That is, each second material reduction hole 52 has a long strip
shape. By providing the second material reduction holes 52 at the
outer side of the second guide hole 51, the elasticity of the wall
of the second guide hole 51 is increased. When the free end of the
second guide post 65 is engaged in the second guide hole 51, the
second limiting protrusion 651 can abut against the wall of the
second guide hole 51. At this time, the wall of the second guide
hole 51 can be elastically deformed toward the second material
reduction holes 52, so that an abutting force between the second
limiting protrusion 651 and the wall of the second guide hole 51
can be reduced, the force required for assembly can be reduced, and
the second limiting protrusion 651 can be easily passed through the
second guide hole 51 to facilitate assembly of the position
limiting structure. The number of the second material reduction
holes 52 may be one or more. When the number of the second material
reduction holes 52 is more than one, the plurality of second
material reduction holes 52 are distributed at intervals along the
extension direction of the second guide hole 51, so that a length
of each second material reduction holes 52 can be reduced, which
ensures that the wall of the second guide hole 51 has sufficient
strength, and prevents the wall of the second guide hole 51 from
being easily deformed or broken and the second limiting protrusion
651 from easily falling out. Of course, in other embodiments, the
second material reduction holes 52 may be omitted.
[0096] Referring to FIGS. 8 and 9, in order to reduce the friction
exerted on the pressing block 50 in the sliding process, in one
embodiment, the pressing block 50 has at least one second sliding
surface, the second sliding surface facing the shield 60 or the
inner wall of the water tank 10. The second sliding surface is
provided with a second sliding rib 53, and the second sliding rib
53 extends along the sliding direction of the pressing block 50. It
should be noted that, the second sliding surface is a surface of
the pressing block 50 that can contact the shield 60 or the inner
wall of the water tank 10. By providing the second sliding rib 53
on the second sliding surface, a contact area between the pressing
block 50 and the shield 60 (or the inner wall of the water tank 10)
can be reduced by contacting the pressing block 50 with the shield
60 (or the inner wall of the water tank 10) through the second
sliding rib 53, so that the friction exerted on the pressing block
50 during sliding can be reduced when the pressing block 50 slides
relative to the shield 60 (or the inner wall of the water tank 10),
and the sliding effect can be improved. A cross-section of the
second sliding rib 53 may be semicircular, square, or triangular.

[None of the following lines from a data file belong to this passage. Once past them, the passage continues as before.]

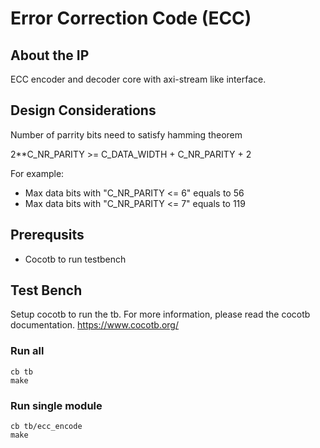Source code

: # Error Correction Code (ECC)
## About the IP
ECC encoder and decoder core with axi-stream like interface.

## Design Considerations
Number of parrity bits need to satisfy hamming theorem

2**C_NR_PARITY >= C_DATA_WIDTH + C_NR_PARITY + 2

For example:
* Max data bits with "C_NR_PARITY <= 6" equals to 56
* Max data bits with "C_NR_PARITY <= 7" equals to 119

## Prerequsits
* Cocotb to run testbench

## Test Bench
Setup cocotb to run the tb. For more information, please read the cocotb documentation.
https://www.cocotb.org/

### Run all
```
cb tb
make
```
### Run single module
```
cb tb/ecc_encode
make
```

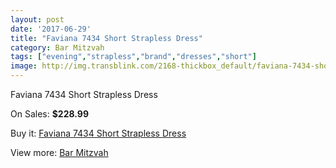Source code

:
 ```yaml
---
layout: post
date: '2017-06-29'
title: "Faviana 7434 Short Strapless Dress"
category: Bar Mitzvah
tags: ["evening","strapless","brand","dresses","short"]
image: http://img.transblink.com/2168-thickbox_default/faviana-7434-short-strapless-dress.jpg
---
```

Faviana 7434 Short Strapless Dress

On Sales: **$228.99**
<a href="https://www.transblink.com/en/bar-mitzvah/709-faviana-7434-short-strapless-dress.html"><amp-img layout="responsive" width="600" height="600" src="//img.transblink.com/2168-thickbox_default/faviana-7434-short-strapless-dress.jpg" alt="Faviana 7434 Short Strapless Dress 0" /></a>
<a href="https://www.transblink.com/en/bar-mitzvah/709-faviana-7434-short-strapless-dress.html"><amp-img layout="responsive" width="600" height="600" src="//img.transblink.com/2170-thickbox_default/faviana-7434-short-strapless-dress.jpg" alt="Faviana 7434 Short Strapless Dress 1" /></a>
<a href="https://www.transblink.com/en/bar-mitzvah/709-faviana-7434-short-strapless-dress.html"><amp-img layout="responsive" width="600" height="600" src="//img.transblink.com/2169-thickbox_default/faviana-7434-short-strapless-dress.jpg" alt="Faviana 7434 Short Strapless Dress 2" /></a>

Buy it: [Faviana 7434 Short Strapless Dress](https://www.transblink.com/en/bar-mitzvah/709-faviana-7434-short-strapless-dress.html "Faviana 7434 Short Strapless Dress")

View more: [Bar Mitzvah](https://www.transblink.com/en/2-bar-mitzvah "Bar Mitzvah")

For example, the cross-section of the second sliding rib 53 is
semicircular, there is only linear contact between the second
sliding rib 53 and the shield 60 (or the inner wall of the water
tank 10), thereby further reducing friction and frictional
resistance.
[0097] The stopper 40 may have only one second sliding surface
facing the shield 60 or the inner wall of the water tank 10, or
have a plurality of second sliding surfaces. For example, in the
embodiment that the pressing block 50 is slidably mounted in the
second guide groove 64, the pressing block 50 has four second
sliding surfaces, one of the four second sliding surfaces faces an
upper side wall of the second guide groove 64, one of the four
second sliding surfaces faces a lower side wall of the second guide
groove 64, one of the four second sliding surfaces faces a groove
bottom wall of the second guide groove 64, and one of the four
second sliding surfaces faces the inner wall of the water tank 10.
Each of the second sliding surfaces is provided with a second
sliding rib 53. Of course, the second sliding rib(s) 53 may be
provided at parts of the second sliding surfaces.

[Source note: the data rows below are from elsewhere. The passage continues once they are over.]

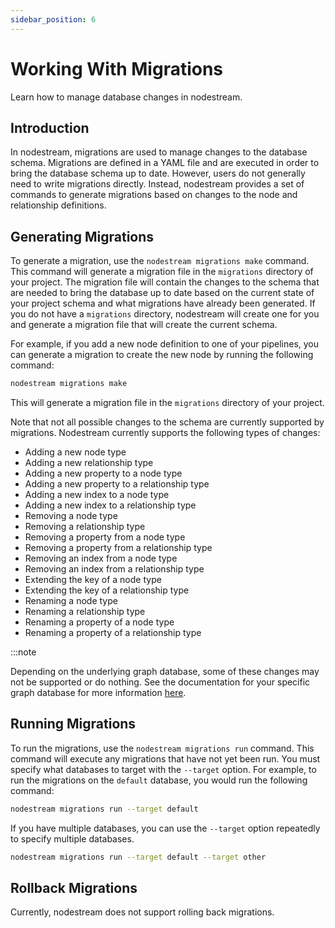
 ```yaml
---
sidebar_position: 6
---
```


# Working With Migrations

Learn how to manage database changes in nodestream.

## Introduction

In nodestream, migrations are used to manage changes to the database schema.
Migrations are defined in a YAML file and are executed in order to bring the database schema up to date.
However, users do not generally need to write migrations directly.
Instead, nodestream provides a set of commands to generate migrations based on changes to the node and relationship definitions.

## Generating Migrations

To generate a migration, use the `nodestream migrations make` command.
This command will generate a migration file in the `migrations` directory of your project.
The migration file will contain the changes to the schema that are needed to bring the database up to date based on the current state of your project schema and what migrations have already been generated.
If you do not have a `migrations` directory, nodestream will create one for you
and generate a migration file that will create the current schema.

For example, if you add a new node definition to one of your pipelines, you can generate a migration to create the new node by running the following command:

```bash
nodestream migrations make
```

This will generate a migration file in the `migrations` directory of your project.

Note that not all possible changes to the schema are currently supported by migrations.
Nodestream currently supports the following types of changes:

- Adding a new node type
- Adding a new relationship type
- Adding a new property to a node type
- Adding a new property to a relationship type
- Adding a new index to a node type
- Adding a new index to a relationship type
- Removing a node type
- Removing a relationship type
- Removing a property from a node type
- Removing a property from a relationship type
- Removing an index from a node type
- Removing an index from a relationship type
- Extending the key of a node type
- Extending the key of a relationship type
- Renaming a node type
- Renaming a relationship type
- Renaming a property of a node type
- Renaming a property of a relationship type

:::note

Depending on the underlying graph database, some of these changes may not be supported or do nothing. See the documentation for your specific graph database for more information [here](../category/database-support).

## Running Migrations

To run the migrations, use the `nodestream migrations run` command.
This command will execute any migrations that have not yet been run.
You must specify what databases to target with the `--target` option.
For example, to run the migrations on the `default` database, you would run the following command:

```bash
nodestream migrations run --target default
```

If you have multiple databases, you can use the `--target` option repeatedly to specify multiple databases.

```bash
nodestream migrations run --target default --target other
```

## Rollback Migrations

Currently, nodestream does not support rolling back migrations.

[0098] Referring to FIGS. 5 and 6, in an embodiment, a clamping
structure is provided between the pressing block 50 and the shield
60. At the first position, the pressing block 50 is clamped with
the shield 60. In this way, the stopper 40 can be restricted from
switching from the first position to the second position, that is,
the stopper 40 can be prevented from automatically switching to the
second position before the user discharges the dehumidification
water in the water tank 10.
[0099] Referring to FIGS. 9 to 11, the clamping structure can be
one of various configurations. For example, in one embodiment, the
pressing block 50 is provided with an elastic buckle 54, and a
surface of the shield 60 facing the mounting position is formed
with a stop hole 66. The stop hole 66 extends through a surface of
the shield 60 facing away from the mounting position. At the first
position, the elastic buckle 54 is engaged in the stop hole 66.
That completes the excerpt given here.